I am very open about my mental health on my blog, I talk about the current struggles, the past, I’ll answer any questions and share even the deepest thoughts. This is the complete opposite to what I am like ‘irl’.

My struggles with mental illness began around the age of 14, and those close to me; family, friends and teachers all noticed something was wrong. I began seeing a counselor through my school, but did not engage at all. During my exams a friend saw my self harm marks and told the school. This was an extremely anxious time for me, as my worst fear was people knowing. Luckily for me, there was a miscommunication and the lady in charge of health did not get the message. It was a week before I left school, so it was never followed up, and graduated. I am appreciative now of the friend who tried to help, but we have drifted apart since we moved to other sides of the country.

Therefore, I left school without anyone knowing the extent of my mental health. Even I wasn’t aware of the severity of how I was feeling. I assumed it was what every teenager went through, and would disappear as I grew older. I can confirm that that did not occur haha.

The only person who knows how I truly am is my partner. Even then it took me two years to be open. I found it extremely difficult but am glad I did. This was a few years ago, and has been very supportive through my journey, and sees my progress with me. I am comfortable with just one person knowing. (Should I make a separate post on the pressure of supporting a loved one with mental illness?)

My part time job does not know of my mental health issues, and as I do not feel it affects how I work, I shall not be mentioning it. Yes, work is a lot more harder for me when I am having intense intrusive thoughts, but so far I have gotten through every shift. I do my degree through a distant learning institute, therefore also feel it is not necessary for them to be aware. My current situation of working and education is working well for me. I am adult still in education after taking a few gap years to focus on my health and this sometimes brings negative feelings, but I’m fine once I recognize my progress.

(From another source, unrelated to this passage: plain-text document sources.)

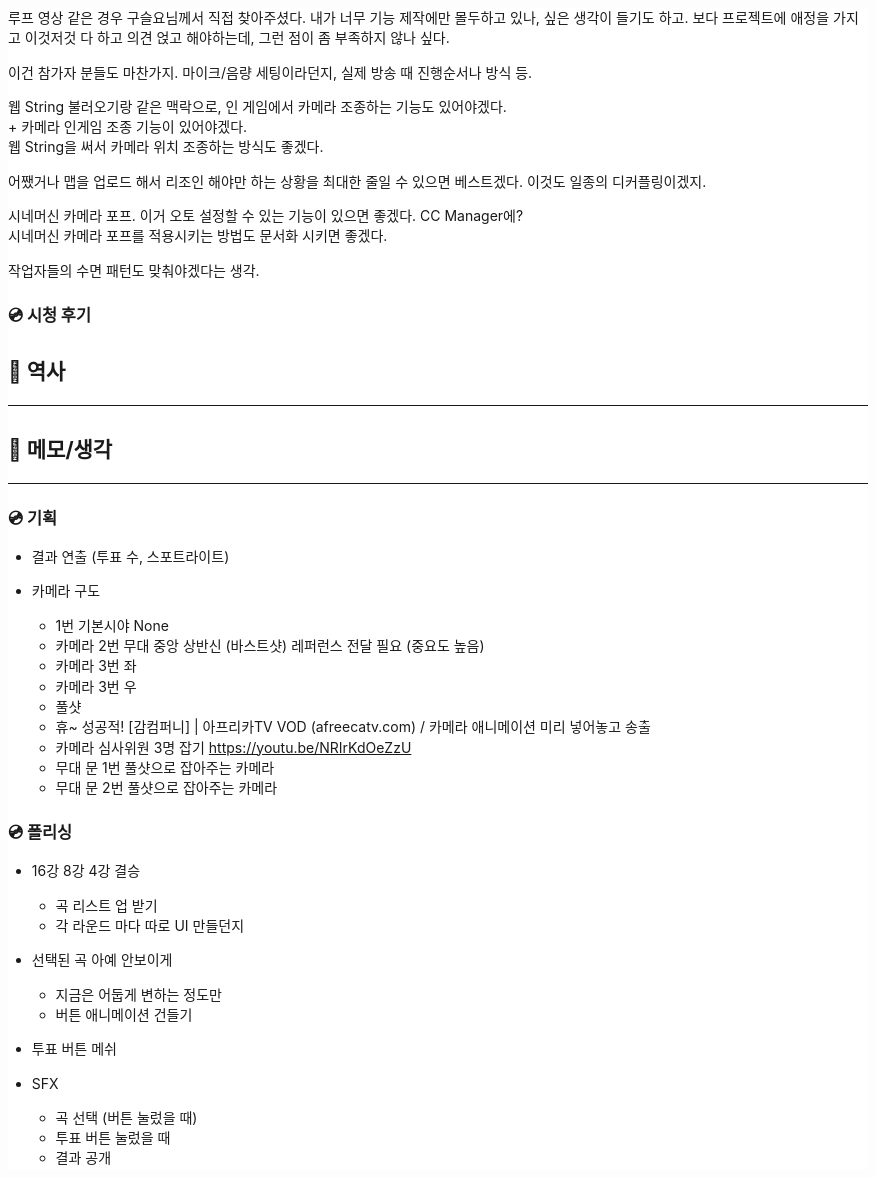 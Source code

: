 루프 영상 같은 경우 구슬요님께서 직접 찾아주셨다. 내가 너무 기능 제작에만 몰두하고 있나, 싶은 생각이 들기도 하고. 보다 프로젝트에 애정을 가지고 이것저것 다 하고 의견 얹고 해야하는데, 그런 점이 좀 부족하지 않나 싶다.  

이건 참가자 분들도 마찬가지. 마이크/음량 세팅이라던지, 실제 방송 때 진행순서나 방식 등.  

웹 String 불러오기랑 같은 맥락으로, 인 게임에서 카메라 조종하는 기능도 있어야겠다.  
\+ 카메라 인게임 조종 기능이 있어야겠다.  
웹 String을 써서 카메라 위치 조종하는 방식도 좋겠다.  

어쨌거나 맵을 업로드 해서 리조인 해야만 하는 상황을 최대한 줄일 수 있으면 베스트겠다. 이것도 일종의 디커플링이겠지.  

시네머신 카메라 포프. 이거 오토 설정할 수 있는 기능이 있으면 좋겠다. CC Manager에?  
시네머신 카메라 포프를 적용시키는 방법도 문서화 시키면 좋겠다.  

작업자들의 수면 패턴도 맞춰야겠다는 생각.  

### 💿 시청 후기

## 📀 역사

---

## 📀 메모/생각

---

### 💿 기획

- 결과 연출 (투표 수, 스포트라이트)

- 카메라 구도
  - 1번 기본시야 None
  - 카메라 2번 무대 중앙 상반신 (바스트샷) 레퍼런스 전달 필요 (중요도 높음)
  - 카메라 3번 좌
  - 카메라 3번 우
  - 풀샷
  - 휴~ 성공적! [감컴퍼니] | 아프리카TV VOD (afreecatv.com) / 카메라 애니메이션 미리 넣어놓고 송출
  - 카메라 심사위원 3명 잡기 <https://youtu.be/NRIrKdOeZzU>
  - 무대 문 1번 풀샷으로 잡아주는 카메라
  - 무대 문 2번 풀샷으로 잡아주는 카메라

### 💿 폴리싱

- 16강 8강 4강 결승
  - 곡 리스트 업 받기
  - 각 라운드 마다 따로 UI 만들던지

- 선택된 곡 아예 안보이게
  - 지금은 어둡게 변하는 정도만
  - 버튼 애니메이션 건들기

- 투표 버튼 메쉬

- SFX
  - 곡 선택 (버튼 눌렀을 때)
  - 투표 버튼 눌렀을 때
  - 결과 공개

There is no time limit!

I’m sure people are going to have different opinions to me. This is not a good time to be posting this, seeing as it’s near mental health awareness week. But I want to ensure I am not hiding my mental illness as I am embarrassed ect, I am all about raising awareness! It’s just personal preference for my life. It is easy to write on my blog, as I created this space to be anonymous and therefore can write without fear of judgement. I also like that those reading have to create an image of who they think is behind the writing on these posts and I wonder if they are all the same?

I’m not happy with the jumbleness of this post, but it’s my unknown blog and a place for me to write my thoughts. I am safe and well, and that is most important!

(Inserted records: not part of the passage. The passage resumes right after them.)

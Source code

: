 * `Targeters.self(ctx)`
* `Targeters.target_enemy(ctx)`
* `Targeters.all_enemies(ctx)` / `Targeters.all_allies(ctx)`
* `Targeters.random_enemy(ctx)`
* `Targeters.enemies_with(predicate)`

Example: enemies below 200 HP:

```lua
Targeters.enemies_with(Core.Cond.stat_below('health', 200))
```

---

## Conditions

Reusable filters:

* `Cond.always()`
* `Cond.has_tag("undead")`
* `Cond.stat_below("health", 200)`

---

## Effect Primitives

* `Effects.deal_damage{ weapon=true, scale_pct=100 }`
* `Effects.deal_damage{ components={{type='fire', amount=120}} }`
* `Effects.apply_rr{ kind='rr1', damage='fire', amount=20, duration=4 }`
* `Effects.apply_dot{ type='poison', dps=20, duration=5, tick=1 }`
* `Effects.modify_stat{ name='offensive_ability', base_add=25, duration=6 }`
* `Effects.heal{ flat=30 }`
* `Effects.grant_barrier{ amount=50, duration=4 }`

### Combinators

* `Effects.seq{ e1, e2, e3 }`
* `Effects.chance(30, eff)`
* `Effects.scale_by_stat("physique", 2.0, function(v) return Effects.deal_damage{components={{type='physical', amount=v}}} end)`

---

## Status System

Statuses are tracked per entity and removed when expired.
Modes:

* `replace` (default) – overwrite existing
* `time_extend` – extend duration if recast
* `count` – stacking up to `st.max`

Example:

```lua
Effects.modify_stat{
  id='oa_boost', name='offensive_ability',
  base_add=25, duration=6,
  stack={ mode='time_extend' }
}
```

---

I have also wrote a mental health related post about being with someone/connecting with friends who do not suffer with mental illness and all that entails. I hope to upload this before mental health awareness week ends.

13 thoughts on “I’m only open about my mental health on my blog?

      1. Yes, agree. Also, those who’ve been through the same are less likely to unintentionally say things that might offend us. I mean, my husband means well but sometimes he doesn’t know what to say.

        Liked by 1 person

  1. I respect your decision. I considered myself pretty open regarding my mental health and illness, both online and in real life. I enjoy sharing my story because it educates others, and is just one way of fighting the stigma that surrounds it.

    Liked by 1 person

  2. I can understand how it’s easier to open up and be vulnerable online. There’s no facial expressions, no one you would ever meet face-to-face. I’ve definitely done the same myself at times. And it’s actually an encouragement to see such vulnerability/openness. I’m glad to see it!